Pakistani experimental physicist (1898–1973)

Nazir Ahmed (Note: Also spelled as Nazir Ahmad) (1 May 1898 - 30 September 1973) was a Pakistani experimental physicist and the first chairman of the Pakistan Atomic Energy Commission (PAEC) from 1956 to 1960.

He was also the first vice president of Pakistan central Cotton Committee from 1948 to 1956.

==Life==
Ahmed attended the University of Cambridge, receiving a PhD in experimental physics, working with Ernest Rutherford in 1925. His PhD thesis was titled "Absorption and scattering of γ-rays".

In 1926, Ahmed joined Arthur Holly Compton's expedition to Kashmir to study the effects of altitude and latitude on cosmic rays.

In 1930, Ahmed came back to British India, where he was appointed assistant director at the Technological Laboratory, Central Cotton Committee of India, and became its director after one year. While living in Bombay, he married Razia, a member of the Khader Nawaz Khan family of Madras and the Carnatic Sultanate; her sister Rafia married Ahmed's friend, Commodore HMS Choudri.

On 9 June 1938, George VI appointed Ahmed an Officer of the Most Excellent Order of the British Empire.

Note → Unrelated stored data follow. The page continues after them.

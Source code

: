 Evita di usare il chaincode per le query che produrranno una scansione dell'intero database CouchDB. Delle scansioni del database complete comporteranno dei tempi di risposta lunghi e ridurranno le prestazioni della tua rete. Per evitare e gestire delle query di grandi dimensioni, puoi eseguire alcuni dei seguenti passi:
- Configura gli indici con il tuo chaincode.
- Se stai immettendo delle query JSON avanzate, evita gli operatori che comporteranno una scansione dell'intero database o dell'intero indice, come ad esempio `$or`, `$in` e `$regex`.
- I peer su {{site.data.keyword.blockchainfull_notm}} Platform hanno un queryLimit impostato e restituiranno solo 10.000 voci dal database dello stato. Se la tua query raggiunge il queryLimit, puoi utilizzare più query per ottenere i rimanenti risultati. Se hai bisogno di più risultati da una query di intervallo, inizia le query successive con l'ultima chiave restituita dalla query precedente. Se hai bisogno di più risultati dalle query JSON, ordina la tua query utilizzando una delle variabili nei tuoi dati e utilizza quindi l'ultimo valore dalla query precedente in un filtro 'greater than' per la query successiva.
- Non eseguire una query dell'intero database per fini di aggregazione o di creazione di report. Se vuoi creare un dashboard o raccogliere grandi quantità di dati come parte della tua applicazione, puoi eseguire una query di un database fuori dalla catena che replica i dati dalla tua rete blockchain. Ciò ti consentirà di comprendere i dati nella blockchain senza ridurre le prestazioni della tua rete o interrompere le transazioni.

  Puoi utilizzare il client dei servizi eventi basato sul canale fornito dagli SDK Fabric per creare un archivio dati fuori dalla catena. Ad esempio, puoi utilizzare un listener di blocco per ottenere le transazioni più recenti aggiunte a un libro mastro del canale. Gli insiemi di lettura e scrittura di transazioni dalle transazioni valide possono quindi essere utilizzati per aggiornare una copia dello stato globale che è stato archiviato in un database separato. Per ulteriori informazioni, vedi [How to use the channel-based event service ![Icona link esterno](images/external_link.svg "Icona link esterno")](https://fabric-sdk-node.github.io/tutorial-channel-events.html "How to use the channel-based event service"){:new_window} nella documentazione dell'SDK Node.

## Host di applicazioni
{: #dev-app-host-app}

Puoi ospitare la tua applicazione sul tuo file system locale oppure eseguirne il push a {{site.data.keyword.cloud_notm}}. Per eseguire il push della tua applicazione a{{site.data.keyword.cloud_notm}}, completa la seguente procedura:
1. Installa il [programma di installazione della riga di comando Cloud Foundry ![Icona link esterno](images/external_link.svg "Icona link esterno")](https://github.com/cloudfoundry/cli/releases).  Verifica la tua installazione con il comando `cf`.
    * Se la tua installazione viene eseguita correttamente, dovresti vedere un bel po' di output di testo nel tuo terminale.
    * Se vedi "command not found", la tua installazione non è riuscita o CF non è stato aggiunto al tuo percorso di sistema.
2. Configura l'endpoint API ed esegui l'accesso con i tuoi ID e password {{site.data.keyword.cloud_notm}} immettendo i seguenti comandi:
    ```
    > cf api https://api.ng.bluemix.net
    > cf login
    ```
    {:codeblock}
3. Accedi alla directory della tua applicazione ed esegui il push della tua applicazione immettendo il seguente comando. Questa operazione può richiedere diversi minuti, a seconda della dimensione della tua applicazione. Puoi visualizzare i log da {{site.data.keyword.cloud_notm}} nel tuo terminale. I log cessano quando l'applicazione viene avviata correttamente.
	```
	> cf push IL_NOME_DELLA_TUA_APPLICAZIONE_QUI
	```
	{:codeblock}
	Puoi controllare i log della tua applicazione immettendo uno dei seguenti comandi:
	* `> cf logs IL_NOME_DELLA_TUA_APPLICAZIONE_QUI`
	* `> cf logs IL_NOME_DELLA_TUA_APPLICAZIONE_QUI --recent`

In 1945, Ahmed was appointed member of the Indian Tariff Board.

Ahmed was involved in efforts to build a heavy water plant in Multan, but the Pakistan Industrial Development Corporation turned down his request. In 1960, he was transferred to Ministry of Science and Technology under the administration of President Ayub Khan.

== Fellowships ==
- A fellow of the Pakistan Academy of Sciences (1953–1970).

==Award named after Ahmad==
- To honor his services, Dr. Nazir Ahmad Award was named after him by the Pakistan Academy of Sciences.

== Research papers ==
- Tubewell Theory and Practice, published by Pakistan Academy of Sciences – (Nazir Ahmed) (1979).
- Survey of Fuels & Electric Power Resources in Pakistan, published by Pakistan Academy of Sciences – (Nazir Ahmed) (1972).